One group, led by Florida, will be made up of 25 states and the District of Columbia. Among its members are several large states like California, Illinois and New York. Known as the Partnership for Assessment of Readiness for College and Careers, the group was awarded $170 million.
The other group, whose membership overlaps the first, has 31 states and is led by Washington. It includes other Western states like Hawaii, Idaho, Montana, Nevada, New Mexico, Oregon and Utah, as well as some in the East, like Maine, New Hampshire and Vermont. The group, which won $160 million, calls itself the Smarter Balanced Assessment Consortium.
Twelve of the 44 states, including Colorado, New Jersey, Pennsylvania and Ohio, are participating in both groups but are expected eventually to choose one set of tests.
The two groups are supposed to work in a friendly competition, though their plans are "strikingly similar," said Elena Silva, a senior policy analyst at Education Sector, a Washington research group, who has studied their proposals.
Both groups will produce tests that rely heavily on technology in their classroom administration and in their scoring, she noted.
Both will provide not only end-of-year tests similar to those in use now but also formative tests that teachers will administer several times a year to help guide instruction, she said.
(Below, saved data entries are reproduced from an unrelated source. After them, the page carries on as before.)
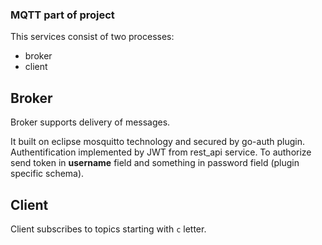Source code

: ### MQTT part of project
This services consist of two processes:
- broker
- client

## Broker
Broker supports delivery of messages.

It built on eclipse mosquitto technology and secured by go-auth plugin.
Authentification implemented by JWT from rest\_api service.
To authorize send token in **username** field and something in password field (plugin specific schema).


## Client
Client subscribes to topics starting with `c` letter.


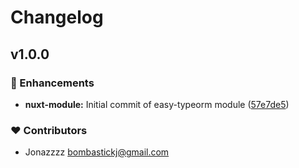 # Changelog


## v1.0.0


### 🚀 Enhancements

- **nuxt-module:** Initial commit of easy-typeorm module ([57e7de5](https://github.com/Bombastickj/nuxt-easy-typeorm/commit/57e7de5))

### ❤️ Contributors

- Jonazzzz <bombastickj@gmail.com>


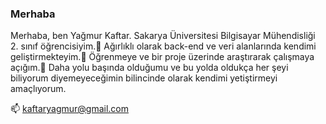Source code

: ### Merhaba
Merhaba, ben Yağmur Kaftar. Sakarya Üniversitesi Bilgisayar Mühendisliği 2. sınıf öğrencisiyim.🔭 Ağırlıklı olarak back-end ve veri alanlarında kendimi geliştirmekteyim.🌱 Öğrenmeye ve bir proje üzerinde araştırarak çalışmaya açığım.💬 Daha yolu başında olduğumu ve bu yolda oldukça her şeyi biliyorum diyemeyeceğimin bilincinde olarak kendimi yetiştirmeyi amaçlıyorum.

📫 kaftaryagmur@gmail.com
And both groups' tests will include so-called performance-based tasks, designed to mirror complex, real-world situations.
In performance-based tasks, which are increasingly common in tests administered by the military and in other fields, students are given a problem -- they could be told, for example, to pretend they are a mayor who needs to reduce a city's pollution -- and must sift through a portfolio of tools and write analytically about how they would use them to solve the problem.
The new tests could be useful to teachers by giving them information on what their students are learning, but it might also require some mid-course adjustments, several experts said.
Over the past decade, the federal No Child Left Behind law has emphasized helping low-achieving students improve their basic reading and math, encouraging states to produce tests that have measured relatively low-level skills.
Although the Bush-era law is still on the books, two years of Obama administration policy have been leading the public schools in new directions.
The new academic standards adopted by a majority of the states, with the administration's encouragement, already will require teachers to rewrite many of their lessons. The new tests, which in theory will immediately identify for teachers the concepts students have not yet learned, will require teachers to adapt classroom instruction to make use of the testing results.
"This could be one of the greatest challenges our teaching force has ever faced, to teach the new concepts embedded in the English and math standards, and to adapt to these new tests," said Mark Schneider, a vice president at the American Institutes for Research and a former commissioner of the arm of the Education Department that oversees federal testing.
Mr. Duncan set aside $350 million from the billions that Congress voted last year for the Race to the Top grant competition to finance the testing initiative. The department has not yet said what it will do with the $20 million not awarded to either group of states.